[Given data]

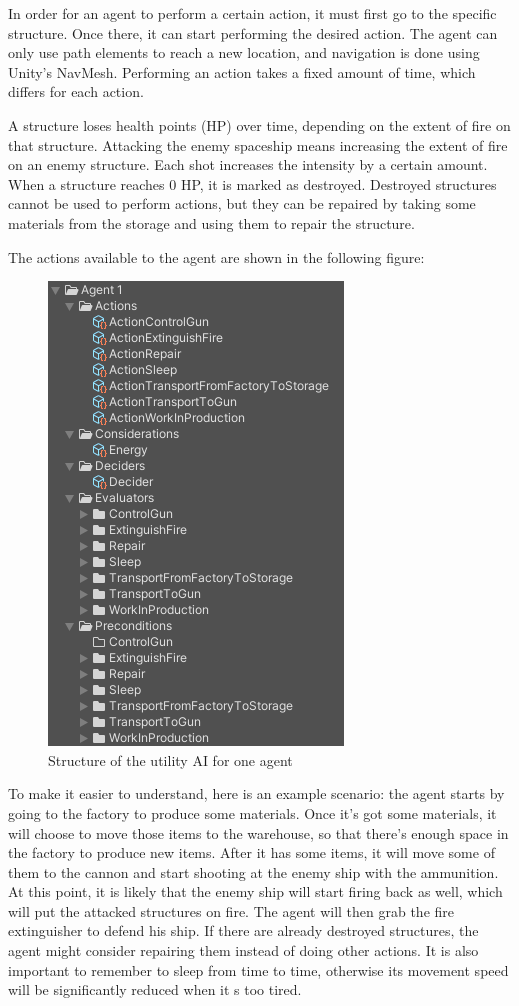 In order for an agent to perform a certain action, it must first go to the specific structure. Once there, it can start performing the desired action. The agent can only use path elements to reach a new location, and navigation is done using Unity's NavMesh. Performing an action takes a fixed amount of time, which differs for each action.

A structure loses health points (HP) over time, depending on the extent of fire on that structure. Attacking the enemy spaceship means increasing the extent of fire on an enemy structure. Each shot increases the intensity by a certain amount. When a structure reaches 0 HP, it is marked as destroyed. Destroyed structures cannot be used to perform actions, but they can be repaired by taking some materials from the storage and using them to repair the structure.

\newpage

The actions available to the agent are shown in the following figure:

\begin{figure}[H]
	\centering
		\includegraphics[scale=0.6]{images/utility_ai_spaceship.png}
	\caption{Structure of the utility AI for one agent}
	\label{fig:utility_ai_spaceship}
\end{figure}

To make it easier to understand, here is an example scenario: the agent starts by going to the factory to produce some materials. Once it's got some materials, it will choose to move those items to the warehouse, so that there's enough space in the factory to produce new items. After it has some items, it will move some of them to the cannon and start shooting at the enemy ship with the ammunition. At this point, it is likely that the enemy ship will start firing back as well, which will put the attacked structures on fire. The agent will then grab the fire extinguisher to defend his ship. If there are already destroyed structures, the agent might consider repairing them instead of doing other actions. It is also important to remember to sleep from time to time, otherwise its movement speed will be significantly reduced when it s too tired.

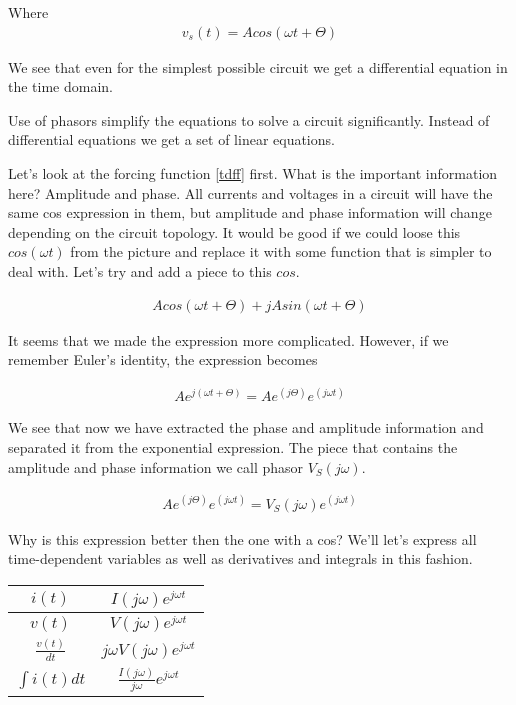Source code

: Where
\begin{eqnarray}
v_s(t)= A cos (\omega t + \Theta ) \label{tdff}
\end{eqnarray}

We see that even for the simplest possible circuit we get a
differential equation in the time domain.

Use of phasors simplify the equations to solve a circuit
significantly. Instead of differential equations we get a set of
linear equations. 
 
Let's look at the forcing function \ref{tdff} first. What is the
important information here? Amplitude and phase. All currents and
voltages in a circuit will have the same cos expression in them, but amplitude and
phase information will change depending on the circuit topology. It would be good if we
could loose this $cos (\omega t)$ from the picture and replace it with some
function that is simpler to deal with.  Let's try and add a piece to
this $cos$. 

\begin{eqnarray}
 A cos (\omega t + \Theta ) + j A sin (\omega t + \Theta)
\end{eqnarray}

It seems that we made the expression more complicated. However, if we
remember Euler's identity, the expression becomes


\begin{eqnarray}
A e^{j(\omega t + \Theta)}=A e^(j\Theta) e^(j\omega t)
\end{eqnarray}

We see that now we have extracted the phase and amplitude information
and separated it from the exponential expression. The piece that
contains the amplitude and phase information we call phasor $V_S(j \omega)$.



\begin{eqnarray}
A e^(j\Theta) e^(j\omega t)=V_S(j \omega) e^(j\omega t)
\end{eqnarray}


Why is this expression better then the one with a cos? We'll let's
express all time-dependent variables as well as derivatives and
integrals in this fashion. 




\begin{center}
\begin{tabular}{|c|c|} \hline
$ i(t)$ & $I(j \omega)   e^{j\omega t}$    \\  \hline       
$ v(t)$ & $V(j \omega)   e^{j\omega t}$ \\ \hline
$ \frac{v(t)}{dt}$ & $j \omega V(j \omega)   e^{j\omega t}$ \\ \hline
$ \int  i(t) dt$ & $\frac{I(j \omega)}{j \omega}   e^{j\omega t}$ \\ \hline
\end{tabular}
\end{center}


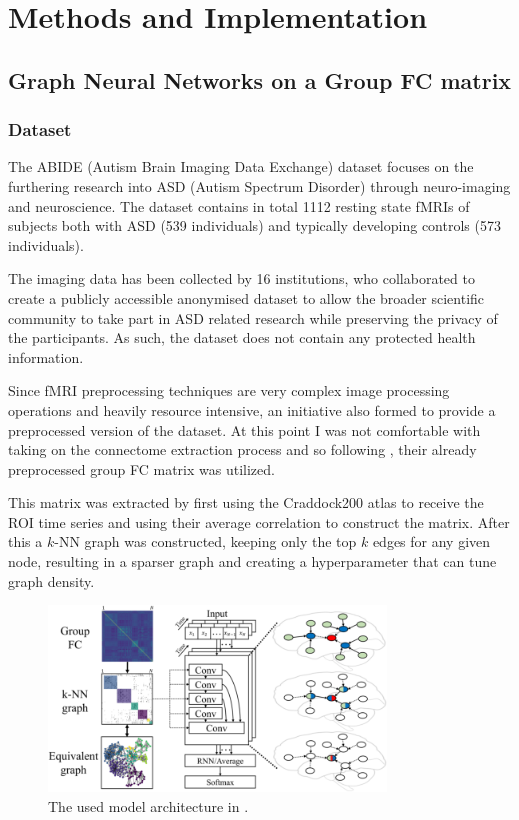 \chapter{Methods and Implementation}

\section{Graph Neural Networks on a Group FC matrix}

	\subsection{Dataset}
	\label{sec:ABIDE}
	
	The ABIDE (Autism Brain Imaging Data Exchange) dataset \cite{di2014autism} focuses on the furthering research into ASD (Autism Spectrum Disorder) through neuro-imaging and neuroscience. The dataset contains in total 1112 resting state fMRIs of subjects both with ASD (539 individuals) and typically developing controls (573 individuals). 
	
	The imaging data has been collected by 16 institutions, who collaborated to create a publicly accessible anonymised dataset to allow the broader scientific community to take part in ASD related research while preserving the privacy of the participants. As such, the dataset does not contain any protected health information. 
	
	Since fMRI preprocessing techniques are very complex image processing operations and heavily resource intensive, an initiative also formed to provide a preprocessed version of the dataset. At this point I was not comfortable with taking on the connectome extraction process and so following \cite{wang2021graph}, their already preprocessed group FC matrix was utilized. 
	
	This matrix was extracted by first using the Craddock200 atlas to receive the ROI time series and using their average correlation to construct the matrix. After this a $k$-NN graph was constructed, keeping only the top $k$ edges for any given node, resulting in a sparser graph and creating a hyperparameter that can tune graph density.
	
	\begin{figure}[!h]
		\centering
		\includegraphics[width=0.8\textwidth]{figures/cgcn.png}
		\caption{The used model architecture in \cite{wang2021graph}.}
	\end{figure}
	
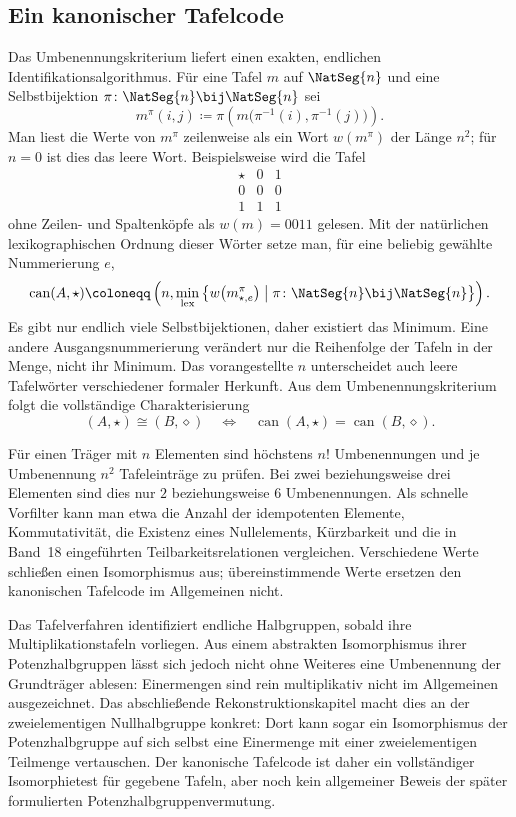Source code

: \documentclass[main.tex]{subfiles}
\begin{document}
\subsection{Ein kanonischer Tafelcode}

Das Umbenennungskriterium liefert einen exakten, endlichen
Identifikationsalgorithmus.  Für eine Tafel \(m\) auf \(\NatSeg{n}\)
und eine Selbstbijektion
\(\pi\colon\NatSeg{n}\bij\NatSeg{n}\) sei
\[
  m^{\pi}(i,j)
  \coloneqq
  \pi\!\left(m\bigl(\pi^{-1}(i),\pi^{-1}(j)\bigr)\right).
\]
Man liest die Werte von \(m^{\pi}\) zeilenweise als ein Wort
\(w(m^{\pi})\) der Länge \(n^2\); für \(n=0\) ist dies das leere
Wort.  Beispielsweise wird die Tafel
\[
\begin{array}{c|cc}
\star&0&1\\\hline
0&0&0\\
1&1&1
\end{array}
\]
ohne Zeilen- und Spaltenköpfe als \(w(m)=0011\) gelesen.  Mit der natürlichen
lexikographischen Ordnung dieser Wörter setze man, für eine beliebig gewählte
Nummerierung \(e\),
\[
  \operatorname{can}(A,\star)
  \coloneqq
  \left(
    n,
    \min_{\mathrm{lex}}
    \left\{
      w\!\left(m_{\star,e}^{\pi}\right)
      \;\middle|\;
      \pi\colon\NatSeg{n}\bij\NatSeg{n}
    \right\}
  \right).
\]
Es gibt nur endlich viele Selbstbijektionen, daher existiert das Minimum.
Eine andere Ausgangsnummerierung verändert nur die Reihenfolge der Tafeln
in der Menge, nicht ihr Minimum.  Das vorangestellte \(n\) unterscheidet
auch leere Tafelwörter verschiedener formaler Herkunft.  Aus dem
Umbenennungskriterium folgt die vollständige Charakterisierung
\[
  (A,\star)\cong(B,\diamond)
  \quad\Longleftrightarrow\quad
  \operatorname{can}(A,\star)
    =\operatorname{can}(B,\diamond).
\]

Für einen Träger mit \(n\) Elementen sind höchstens \(n!\)
Umbenennungen und je Umbenennung \(n^2\) Tafeleinträge zu prüfen.  Bei
zwei beziehungsweise drei Elementen sind dies nur \(2\) beziehungsweise
\(6\) Umbenennungen.  Als schnelle Vorfilter kann man etwa die Anzahl der
idempotenten Elemente, Kommutativität, die Existenz eines Nullelements,
Kürzbarkeit und die in Band~18 eingeführten Teilbarkeitsrelationen
vergleichen.  Verschiedene Werte schließen einen Isomorphismus aus;
übereinstimmende Werte ersetzen den kanonischen Tafelcode im Allgemeinen
nicht.

\begin{remark}
Das Tafelverfahren identifiziert endliche Halbgruppen, sobald ihre
Multiplikationstafeln vorliegen.  Aus einem abstrakten Isomorphismus ihrer
Potenzhalbgruppen lässt sich jedoch nicht ohne Weiteres eine Umbenennung der
Grundträger ablesen: Einermengen sind rein multiplikativ nicht im
Allgemeinen ausgezeichnet.  Das abschließende Rekonstruktionskapitel macht
dies an der zweielementigen Nullhalbgruppe konkret: Dort kann sogar ein
Isomorphismus der Potenzhalbgruppe auf sich selbst eine Einermenge mit einer
zweielementigen Teilmenge vertauschen.  Der kanonische Tafelcode ist daher
ein vollständiger Isomorphietest für gegebene Tafeln, aber noch kein
allgemeiner Beweis der später formulierten Potenzhalbgruppenvermutung.
\end{remark}
\end{document}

[/Given data]

§ **How to complete this task**: Retype only this portion of the data above: the line containing "The imaging data", the line containing "Since fMRI preprocessing", and all lines between them, exactly.

§ **Reply**:
	The imaging data has been collected by 16 institutions, who collaborated to create a publicly accessible anonymised dataset to allow the broader scientific community to take part in ASD related research while preserving the privacy of the participants. As such, the dataset does not contain any protected health information. 
	
	Since fMRI preprocessing techniques are very complex image processing operations and heavily resource intensive, an initiative also formed to provide a preprocessed version of the dataset. At this point I was not comfortable with taking on the connectome extraction process and so following \cite{wang2021graph}, their already preprocessed group FC matrix was utilized. 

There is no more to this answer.